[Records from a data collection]
--------------------------------

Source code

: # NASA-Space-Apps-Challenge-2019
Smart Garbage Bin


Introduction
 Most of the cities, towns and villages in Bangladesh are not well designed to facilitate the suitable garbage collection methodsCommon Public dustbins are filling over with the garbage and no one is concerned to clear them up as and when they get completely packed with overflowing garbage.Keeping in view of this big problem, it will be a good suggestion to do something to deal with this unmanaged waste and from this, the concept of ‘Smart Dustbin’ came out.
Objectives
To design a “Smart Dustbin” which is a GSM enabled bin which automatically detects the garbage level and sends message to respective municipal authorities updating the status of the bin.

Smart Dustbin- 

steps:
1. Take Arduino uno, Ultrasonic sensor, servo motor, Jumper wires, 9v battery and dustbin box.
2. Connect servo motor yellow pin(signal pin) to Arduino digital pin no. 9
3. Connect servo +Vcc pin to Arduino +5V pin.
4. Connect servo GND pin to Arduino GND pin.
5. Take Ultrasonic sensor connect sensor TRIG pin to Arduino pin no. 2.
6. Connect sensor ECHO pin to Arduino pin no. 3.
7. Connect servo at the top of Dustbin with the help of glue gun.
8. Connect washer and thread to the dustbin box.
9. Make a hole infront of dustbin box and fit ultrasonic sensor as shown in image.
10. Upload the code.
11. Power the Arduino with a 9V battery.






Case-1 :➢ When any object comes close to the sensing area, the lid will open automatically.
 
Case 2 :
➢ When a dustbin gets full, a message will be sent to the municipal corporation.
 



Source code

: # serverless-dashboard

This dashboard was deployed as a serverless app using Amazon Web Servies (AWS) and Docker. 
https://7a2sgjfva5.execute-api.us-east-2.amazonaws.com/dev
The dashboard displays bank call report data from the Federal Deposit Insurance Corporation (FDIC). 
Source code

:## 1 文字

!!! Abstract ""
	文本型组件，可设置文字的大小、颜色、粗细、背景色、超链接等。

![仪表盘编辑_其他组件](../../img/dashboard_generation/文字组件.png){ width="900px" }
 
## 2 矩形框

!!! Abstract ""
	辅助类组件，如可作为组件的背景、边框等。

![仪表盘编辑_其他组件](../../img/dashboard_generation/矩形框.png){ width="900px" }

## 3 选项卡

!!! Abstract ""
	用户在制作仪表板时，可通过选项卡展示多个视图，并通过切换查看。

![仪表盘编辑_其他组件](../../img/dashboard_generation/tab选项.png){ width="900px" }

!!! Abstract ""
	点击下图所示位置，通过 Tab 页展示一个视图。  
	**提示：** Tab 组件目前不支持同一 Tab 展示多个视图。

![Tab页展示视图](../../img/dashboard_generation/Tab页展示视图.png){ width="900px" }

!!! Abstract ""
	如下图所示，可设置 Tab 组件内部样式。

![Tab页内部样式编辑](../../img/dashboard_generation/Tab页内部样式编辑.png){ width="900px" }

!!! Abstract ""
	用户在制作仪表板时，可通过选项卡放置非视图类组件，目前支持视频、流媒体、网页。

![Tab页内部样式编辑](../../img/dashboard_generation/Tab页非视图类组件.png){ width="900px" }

--------------------------------

Can you write out the lines above, from the first one through the one containing "点击下图所示位置，通过 Tab 页展示一个视图。", exactly as they appear and nothing more?

Source code

: # NASA-Space-Apps-Challenge-2019
Smart Garbage Bin


Introduction
 Most of the cities, towns and villages in Bangladesh are not well designed to facilitate the suitable garbage collection methodsCommon Public dustbins are filling over with the garbage and no one is concerned to clear them up as and when they get completely packed with overflowing garbage.Keeping in view of this big problem, it will be a good suggestion to do something to deal with this unmanaged waste and from this, the concept of ‘Smart Dustbin’ came out.
Objectives
To design a “Smart Dustbin” which is a GSM enabled bin which automatically detects the garbage level and sends message to respective municipal authorities updating the status of the bin.

Smart Dustbin- 

steps:
1. Take Arduino uno, Ultrasonic sensor, servo motor, Jumper wires, 9v battery and dustbin box.
2. Connect servo motor yellow pin(signal pin) to Arduino digital pin no. 9
3. Connect servo +Vcc pin to Arduino +5V pin.
4. Connect servo GND pin to Arduino GND pin.
5. Take Ultrasonic sensor connect sensor TRIG pin to Arduino pin no. 2.
6. Connect sensor ECHO pin to Arduino pin no. 3.
7. Connect servo at the top of Dustbin with the help of glue gun.
8. Connect washer and thread to the dustbin box.
9. Make a hole infront of dustbin box and fit ultrasonic sensor as shown in image.
10. Upload the code.
11. Power the Arduino with a 9V battery.






Case-1 :➢ When any object comes close to the sensing area, the lid will open automatically.
 
Case 2 :
➢ When a dustbin gets full, a message will be sent to the municipal corporation.
 



Source code

: # serverless-dashboard

This dashboard was deployed as a serverless app using Amazon Web Servies (AWS) and Docker. 
https://7a2sgjfva5.execute-api.us-east-2.amazonaws.com/dev
The dashboard displays bank call report data from the Federal Deposit Insurance Corporation (FDIC). 
Source code

:## 1 文字

!!! Abstract ""
	文本型组件，可设置文字的大小、颜色、粗细、背景色、超链接等。

![仪表盘编辑_其他组件](../../img/dashboard_generation/文字组件.png){ width="900px" }
 
## 2 矩形框

!!! Abstract ""
	辅助类组件，如可作为组件的背景、边框等。

![仪表盘编辑_其他组件](../../img/dashboard_generation/矩形框.png){ width="900px" }

## 3 选项卡

!!! Abstract ""
	用户在制作仪表板时，可通过选项卡展示多个视图，并通过切换查看。

![仪表盘编辑_其他组件](../../img/dashboard_generation/tab选项.png){ width="900px" }

!!! Abstract ""
	点击下图所示位置，通过 Tab 页展示一个视图。  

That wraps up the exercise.